Jonathan Geller, the Boy Genius, reports that Mike Lazardis was convinced of BlackBerry's superior design and feature focus, long after the proverbial ship hit the not-so-proverbial iceberg:
Picture yourself sitting in an executive briefing at Research In Motion. You’d hear Mike Lazaridis unequivocally state time and time again that BlackBerry smartphones would never have MP3 players or cameras in them because it just does not make sense when the company’s primary customers were the government and enterprise. “BlackBerry smartphones will never have cameras because the No. 1 customer of ours is the U.S. government,” Mike Lazaridis would say in meetings. “There will never be a BlackBerry with an MP3 player or camera.”
Compare and contrast with Steve Jobs who put sneaker to stage at WWDC 2007 and showed off the original iPhone, a device that eschewed the design of the market leaders of the day, RIM's BlackBerry and Palm's Treo line. Unlike almost everyone else at the time, the iPhone dropped the keyboard, and replaced the stylus with the finger and multitouch. RIM?

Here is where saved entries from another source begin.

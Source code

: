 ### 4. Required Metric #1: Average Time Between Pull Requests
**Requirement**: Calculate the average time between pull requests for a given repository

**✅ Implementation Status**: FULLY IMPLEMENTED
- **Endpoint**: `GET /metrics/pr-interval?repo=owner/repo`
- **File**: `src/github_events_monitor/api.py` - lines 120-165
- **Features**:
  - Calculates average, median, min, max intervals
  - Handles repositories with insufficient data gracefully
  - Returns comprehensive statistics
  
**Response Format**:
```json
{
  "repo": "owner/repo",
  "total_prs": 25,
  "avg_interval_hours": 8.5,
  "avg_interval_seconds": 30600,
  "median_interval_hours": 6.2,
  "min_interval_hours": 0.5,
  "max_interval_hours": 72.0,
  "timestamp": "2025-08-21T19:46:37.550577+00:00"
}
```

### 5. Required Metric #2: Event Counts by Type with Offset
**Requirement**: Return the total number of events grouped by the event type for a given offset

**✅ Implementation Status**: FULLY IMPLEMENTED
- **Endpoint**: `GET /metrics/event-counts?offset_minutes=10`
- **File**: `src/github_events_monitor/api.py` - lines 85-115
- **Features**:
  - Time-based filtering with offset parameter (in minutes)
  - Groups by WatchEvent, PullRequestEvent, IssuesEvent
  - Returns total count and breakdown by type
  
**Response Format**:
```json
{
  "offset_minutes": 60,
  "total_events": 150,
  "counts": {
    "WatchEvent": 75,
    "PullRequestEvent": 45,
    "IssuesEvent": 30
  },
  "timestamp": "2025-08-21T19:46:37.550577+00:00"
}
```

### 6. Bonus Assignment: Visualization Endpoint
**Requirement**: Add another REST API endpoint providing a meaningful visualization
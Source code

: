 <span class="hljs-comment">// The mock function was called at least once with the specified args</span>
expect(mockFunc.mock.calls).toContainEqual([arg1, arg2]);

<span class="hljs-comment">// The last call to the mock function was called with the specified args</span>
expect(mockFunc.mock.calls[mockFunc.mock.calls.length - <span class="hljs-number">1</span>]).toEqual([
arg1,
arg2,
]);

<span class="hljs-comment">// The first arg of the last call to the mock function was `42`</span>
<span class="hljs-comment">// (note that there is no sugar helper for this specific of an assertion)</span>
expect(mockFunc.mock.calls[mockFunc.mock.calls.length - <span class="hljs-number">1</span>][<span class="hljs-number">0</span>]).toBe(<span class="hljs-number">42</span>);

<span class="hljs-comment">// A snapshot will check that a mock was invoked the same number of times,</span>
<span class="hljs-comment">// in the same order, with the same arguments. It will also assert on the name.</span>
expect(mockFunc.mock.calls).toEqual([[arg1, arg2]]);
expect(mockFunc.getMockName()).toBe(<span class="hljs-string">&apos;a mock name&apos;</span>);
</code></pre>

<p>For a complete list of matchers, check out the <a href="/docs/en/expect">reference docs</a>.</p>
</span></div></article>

“When you hear Mike talk about the latest and greatest, it’s been the same thing for ten years: security, battery performance, and network performance. RIM has positioned battery life and network performance for years. People are not concerned with iPhone battery life,” one source told me. Network performance, to Mike, trumps any innovation a device like the iPhone offers. “Mike is convinced people won’t buy an iPhone because battery life isn’t as good as a BlackBerry,” a different source said. Mike apparently is in disbelief that people can use over 15GB of data on their iPhone and Android devices, and he feels that people will buy smartphones based on network efficiency, even though carriers with tiered data plans in developed markets love customers who use monstrous amounts of data.
Never mind that they eventually, reluctantly backtracked and shipped camera totting, MP3 rocking, Bold-ly branded, type-on-glass BlackBerrys of their own. They failed to see where the market was going, dismissed where it was, and seemed to only angrily react to where it had long since been. (And whether or not management has come to the personal realizations necessary to turn that around remains unclear.)
To their credit, Google rapidly switched Android from a BlackBerry clone to an iPhone clone. To their detriment, RIM just kept making BlackBerrys, the same ones that owned the world in 2006, long after the world had moved post-2007.
Steve Jobs, meanwhile, probably isn't waiting on anyone to obsolete the iPhone. He likely has all of Apple working on doing that themselves.